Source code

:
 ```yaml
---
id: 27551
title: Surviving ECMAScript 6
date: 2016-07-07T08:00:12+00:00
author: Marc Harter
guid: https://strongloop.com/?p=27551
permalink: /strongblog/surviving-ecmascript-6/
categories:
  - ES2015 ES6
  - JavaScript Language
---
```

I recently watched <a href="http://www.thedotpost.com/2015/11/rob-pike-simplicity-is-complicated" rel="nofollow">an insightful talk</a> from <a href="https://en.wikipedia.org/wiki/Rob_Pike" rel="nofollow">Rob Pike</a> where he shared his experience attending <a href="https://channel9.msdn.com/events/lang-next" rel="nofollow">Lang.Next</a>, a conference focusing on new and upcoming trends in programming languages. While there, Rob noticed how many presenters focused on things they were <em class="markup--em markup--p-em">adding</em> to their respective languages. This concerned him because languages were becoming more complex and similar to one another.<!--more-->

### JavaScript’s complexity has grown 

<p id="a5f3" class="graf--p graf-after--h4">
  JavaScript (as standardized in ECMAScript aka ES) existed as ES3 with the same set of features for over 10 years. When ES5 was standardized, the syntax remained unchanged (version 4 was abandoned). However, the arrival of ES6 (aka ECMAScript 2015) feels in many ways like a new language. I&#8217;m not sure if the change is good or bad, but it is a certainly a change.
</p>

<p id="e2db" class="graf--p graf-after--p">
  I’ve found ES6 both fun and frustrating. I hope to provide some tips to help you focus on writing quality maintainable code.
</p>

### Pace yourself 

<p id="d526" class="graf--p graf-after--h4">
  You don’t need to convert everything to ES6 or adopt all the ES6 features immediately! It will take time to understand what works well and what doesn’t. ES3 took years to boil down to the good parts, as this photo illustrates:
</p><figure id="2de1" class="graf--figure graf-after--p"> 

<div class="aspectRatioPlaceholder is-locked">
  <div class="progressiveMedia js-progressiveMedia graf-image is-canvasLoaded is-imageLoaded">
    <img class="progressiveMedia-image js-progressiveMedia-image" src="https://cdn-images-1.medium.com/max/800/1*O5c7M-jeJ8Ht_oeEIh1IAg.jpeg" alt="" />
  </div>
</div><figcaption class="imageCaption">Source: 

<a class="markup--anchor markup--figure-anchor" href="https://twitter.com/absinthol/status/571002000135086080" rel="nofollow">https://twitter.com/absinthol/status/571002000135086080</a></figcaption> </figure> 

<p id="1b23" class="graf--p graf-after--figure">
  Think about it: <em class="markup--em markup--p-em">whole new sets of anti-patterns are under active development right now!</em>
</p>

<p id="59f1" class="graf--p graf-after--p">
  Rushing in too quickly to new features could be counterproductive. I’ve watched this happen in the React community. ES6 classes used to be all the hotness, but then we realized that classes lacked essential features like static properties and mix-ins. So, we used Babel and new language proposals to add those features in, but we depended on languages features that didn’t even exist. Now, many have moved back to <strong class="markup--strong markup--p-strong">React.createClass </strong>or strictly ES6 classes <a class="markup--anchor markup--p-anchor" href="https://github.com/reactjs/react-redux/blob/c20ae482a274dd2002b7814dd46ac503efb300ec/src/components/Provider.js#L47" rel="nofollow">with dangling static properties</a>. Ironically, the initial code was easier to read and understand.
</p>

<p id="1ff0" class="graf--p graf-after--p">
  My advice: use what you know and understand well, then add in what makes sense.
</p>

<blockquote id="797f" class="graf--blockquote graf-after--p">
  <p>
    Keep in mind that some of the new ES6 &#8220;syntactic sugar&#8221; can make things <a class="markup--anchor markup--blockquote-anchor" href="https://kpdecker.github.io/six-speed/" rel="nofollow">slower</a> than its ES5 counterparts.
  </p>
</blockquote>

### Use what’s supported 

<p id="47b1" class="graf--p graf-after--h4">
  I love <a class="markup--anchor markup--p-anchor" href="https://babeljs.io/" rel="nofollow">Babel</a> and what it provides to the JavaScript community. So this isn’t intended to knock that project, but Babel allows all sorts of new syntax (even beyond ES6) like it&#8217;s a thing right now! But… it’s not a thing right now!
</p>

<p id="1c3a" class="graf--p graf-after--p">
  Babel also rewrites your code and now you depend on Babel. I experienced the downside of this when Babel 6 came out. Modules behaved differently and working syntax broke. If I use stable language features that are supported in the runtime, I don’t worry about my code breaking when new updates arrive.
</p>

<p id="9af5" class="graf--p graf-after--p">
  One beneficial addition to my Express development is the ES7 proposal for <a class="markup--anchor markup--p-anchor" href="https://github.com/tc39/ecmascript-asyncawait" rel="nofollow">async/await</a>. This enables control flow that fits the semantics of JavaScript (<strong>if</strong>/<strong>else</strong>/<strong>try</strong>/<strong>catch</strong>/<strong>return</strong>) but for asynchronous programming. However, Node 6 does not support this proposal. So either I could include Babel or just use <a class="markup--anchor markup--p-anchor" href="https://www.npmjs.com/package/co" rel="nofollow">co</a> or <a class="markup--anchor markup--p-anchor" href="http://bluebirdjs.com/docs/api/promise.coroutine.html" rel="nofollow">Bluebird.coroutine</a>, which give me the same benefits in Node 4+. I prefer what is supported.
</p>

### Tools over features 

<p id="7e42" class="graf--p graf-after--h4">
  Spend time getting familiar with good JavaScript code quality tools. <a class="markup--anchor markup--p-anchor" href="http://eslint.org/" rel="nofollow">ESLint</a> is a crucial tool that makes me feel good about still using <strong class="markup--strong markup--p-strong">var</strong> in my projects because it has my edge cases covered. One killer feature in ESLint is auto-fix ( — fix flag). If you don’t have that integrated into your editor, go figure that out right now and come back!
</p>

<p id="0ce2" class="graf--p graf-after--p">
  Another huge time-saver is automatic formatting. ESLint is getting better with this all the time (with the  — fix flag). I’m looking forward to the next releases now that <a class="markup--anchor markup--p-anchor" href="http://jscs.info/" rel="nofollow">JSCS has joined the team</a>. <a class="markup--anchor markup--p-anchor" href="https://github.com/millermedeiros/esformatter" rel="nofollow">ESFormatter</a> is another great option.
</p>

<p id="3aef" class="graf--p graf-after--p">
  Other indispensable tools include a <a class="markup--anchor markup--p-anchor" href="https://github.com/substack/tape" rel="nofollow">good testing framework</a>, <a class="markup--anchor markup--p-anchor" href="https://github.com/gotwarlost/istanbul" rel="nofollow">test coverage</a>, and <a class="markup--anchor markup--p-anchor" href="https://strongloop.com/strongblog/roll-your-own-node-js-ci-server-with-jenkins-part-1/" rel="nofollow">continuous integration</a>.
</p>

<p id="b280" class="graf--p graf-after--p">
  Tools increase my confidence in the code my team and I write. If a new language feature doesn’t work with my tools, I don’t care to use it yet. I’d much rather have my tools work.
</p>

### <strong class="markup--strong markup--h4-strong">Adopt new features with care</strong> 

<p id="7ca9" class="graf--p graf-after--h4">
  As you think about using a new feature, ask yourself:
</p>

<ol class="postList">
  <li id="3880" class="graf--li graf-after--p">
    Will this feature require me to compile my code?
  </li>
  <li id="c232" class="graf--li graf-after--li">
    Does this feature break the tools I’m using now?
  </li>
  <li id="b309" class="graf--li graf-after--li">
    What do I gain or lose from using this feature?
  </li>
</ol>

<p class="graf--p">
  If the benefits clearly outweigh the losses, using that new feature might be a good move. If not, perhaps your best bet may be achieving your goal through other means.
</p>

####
───
WHAT YOU NEED TO DO
For every record above, print an exact copy.

PROBLEM SOLUTION
Source code

:
 ```yaml
---
id: 27551
title: Surviving ECMAScript 6
date: 2016-07-07T08:00:12+00:00
author: Marc Harter
guid: https://strongloop.com/?p=27551
permalink: /strongblog/surviving-ecmascript-6/
categories:
  - ES2015 ES6
  - JavaScript Language
---
```

I recently watched <a href="http://www.thedotpost.com/2015/11/rob-pike-simplicity-is-complicated" rel="nofollow">an insightful talk</a> from <a href="https://en.wikipedia.org/wiki/Rob_Pike" rel="nofollow">Rob Pike</a> where he shared his experience attending <a href="https://channel9.msdn.com/events/lang-next" rel="nofollow">Lang.Next</a>, a conference focusing on new and upcoming trends in programming languages. While there, Rob noticed how many presenters focused on things they were <em class="markup--em markup--p-em">adding</em> to their respective languages. This concerned him because languages were becoming more complex and similar to one another.<!--more-->

### JavaScript’s complexity has grown 

<p id="a5f3" class="graf--p graf-after--h4">
  JavaScript (as standardized in ECMAScript aka ES) existed as ES3 with the same set of features for over 10 years. When ES5 was standardized, the syntax remained unchanged (version 4 was abandoned). However, the arrival of ES6 (aka ECMAScript 2015) feels in many ways like a new language. I&#8217;m not sure if the change is good or bad, but it is a certainly a change.
</p>

<p id="e2db" class="graf--p graf-after--p">
  I’ve found ES6 both fun and frustrating. I hope to provide some tips to help you focus on writing quality maintainable code.
</p>

### Pace yourself 

<p id="d526" class="graf--p graf-after--h4">
  You don’t need to convert everything to ES6 or adopt all the ES6 features immediately! It will take time to understand what works well and what doesn’t. ES3 took years to boil down to the good parts, as this photo illustrates:
</p><figure id="2de1" class="graf--figure graf-after--p"> 

<div class="aspectRatioPlaceholder is-locked">
  <div class="progressiveMedia js-progressiveMedia graf-image is-canvasLoaded is-imageLoaded">
    <img class="progressiveMedia-image js-progressiveMedia-image" src="https://cdn-images-1.medium.com/max/800/1*O5c7M-jeJ8Ht_oeEIh1IAg.jpeg" alt="" />
  </div>
</div><figcaption class="imageCaption">Source: 

<a class="markup--anchor markup--figure-anchor" href="https://twitter.com/absinthol/status/571002000135086080" rel="nofollow">https://twitter.com/absinthol/status/571002000135086080</a></figcaption> </figure> 

<p id="1b23" class="graf--p graf-after--figure">
  Think about it: <em class="markup--em markup--p-em">whole new sets of anti-patterns are under active development right now!</em>
</p>

<p id="59f1" class="graf--p graf-after--p">
  Rushing in too quickly to new features could be counterproductive. I’ve watched this happen in the React community. ES6 classes used to be all the hotness, but then we realized that classes lacked essential features like static properties and mix-ins. So, we used Babel and new language proposals to add those features in, but we depended on languages features that didn’t even exist. Now, many have moved back to <strong class="markup--strong markup--p-strong">React.createClass </strong>or strictly ES6 classes <a class="markup--anchor markup--p-anchor" href="https://github.com/reactjs/react-redux/blob/c20ae482a274dd2002b7814dd46ac503efb300ec/src/components/Provider.js#L47" rel="nofollow">with dangling static properties</a>. Ironically, the initial code was easier to read and understand.
</p>

<p id="1ff0" class="graf--p graf-after--p">
  My advice: use what you know and understand well, then add in what makes sense.
</p>

<blockquote id="797f" class="graf--blockquote graf-after--p">
  <p>
    Keep in mind that some of the new ES6 &#8220;syntactic sugar&#8221; can make things <a class="markup--anchor markup--blockquote-anchor" href="https://kpdecker.github.io/six-speed/" rel="nofollow">slower</a> than its ES5 counterparts.
  </p>
</blockquote>

### Use what’s supported 

<p id="47b1" class="graf--p graf-after--h4">
  I love <a class="markup--anchor markup--p-anchor" href="https://babeljs.io/" rel="nofollow">Babel</a> and what it provides to the JavaScript community. So this isn’t intended to knock that project, but Babel allows all sorts of new syntax (even beyond ES6) like it&#8217;s a thing right now! But… it’s not a thing right now!
</p>

<p id="1c3a" class="graf--p graf-after--p">
  Babel also rewrites your code and now you depend on Babel. I experienced the downside of this when Babel 6 came out. Modules behaved differently and working syntax broke. If I use stable language features that are supported in the runtime, I don’t worry about my code breaking when new updates arrive.
</p>

<p id="9af5" class="graf--p graf-after--p">
  One beneficial addition to my Express development is the ES7 proposal for <a class="markup--anchor markup--p-anchor" href="https://github.com/tc39/ecmascript-asyncawait" rel="nofollow">async/await</a>. This enables control flow that fits the semantics of JavaScript (<strong>if</strong>/<strong>else</strong>/<strong>try</strong>/<strong>catch</strong>/<strong>return</strong>) but for asynchronous programming. However, Node 6 does not support this proposal. So either I could include Babel or just use <a class="markup--anchor markup--p-anchor" href="https://www.npmjs.com/package/co" rel="nofollow">co</a> or <a class="markup--anchor markup--p-anchor" href="http://bluebirdjs.com/docs/api/promise.coroutine.html" rel="nofollow">Bluebird.coroutine</a>, which give me the same benefits in Node 4+. I prefer what is supported.
</p>

### Tools over features 

<p id="7e42" class="graf--p graf-after--h4">
  Spend time getting familiar with good JavaScript code quality tools. <a class="markup--anchor markup--p-anchor" href="http://eslint.org/" rel="nofollow">ESLint</a> is a crucial tool that makes me feel good about still using <strong class="markup--strong markup--p-strong">var</strong> in my projects because it has my edge cases covered. One killer feature in ESLint is auto-fix ( — fix flag). If you don’t have that integrated into your editor, go figure that out right now and come back!
</p>

<p id="0ce2" class="graf--p graf-after--p">
  Another huge time-saver is automatic formatting. ESLint is getting better with this all the time (with the  — fix flag). I’m looking forward to the next releases now that <a class="markup--anchor markup--p-anchor" href="http://jscs.info/" rel="nofollow">JSCS has joined the team</a>. <a class="markup--anchor markup--p-anchor" href="https://github.com/millermedeiros/esformatter" rel="nofollow">ESFormatter</a> is another great option.
</p>

<p id="3aef" class="graf--p graf-after--p">
  Other indispensable tools include a <a class="markup--anchor markup--p-anchor" href="https://github.com/substack/tape" rel="nofollow">good testing framework</a>, <a class="markup--anchor markup--p-anchor" href="https://github.com/gotwarlost/istanbul" rel="nofollow">test coverage</a>, and <a class="markup--anchor markup--p-anchor" href="https://strongloop.com/strongblog/roll-your-own-node-js-ci-server-with-jenkins-part-1/" rel="nofollow">continuous integration</a>.
</p>

<p id="b280" class="graf--p graf-after--p">
  Tools increase my confidence in the code my team and I write. If a new language feature doesn’t work with my tools, I don’t care to use it yet. I’d much rather have my tools work.
</p>

### <strong class="markup--strong markup--h4-strong">Adopt new features with care</strong> 

<p id="7ca9" class="graf--p graf-after--h4">
  As you think about using a new feature, ask yourself:
</p>

<ol class="postList">
  <li id="3880" class="graf--li graf-after--p">
    Will this feature require me to compile my code?
  </li>
  <li id="c232" class="graf--li graf-after--li">
    Does this feature break the tools I’m using now?
  </li>
  <li id="b309" class="graf--li graf-after--li">
    What do I gain or lose from using this feature?
  </li>
</ol>

<p class="graf--p">
  If the benefits clearly outweigh the losses, using that new feature might be a good move. If not, perhaps your best bet may be achieving your goal through other means.
</p>

####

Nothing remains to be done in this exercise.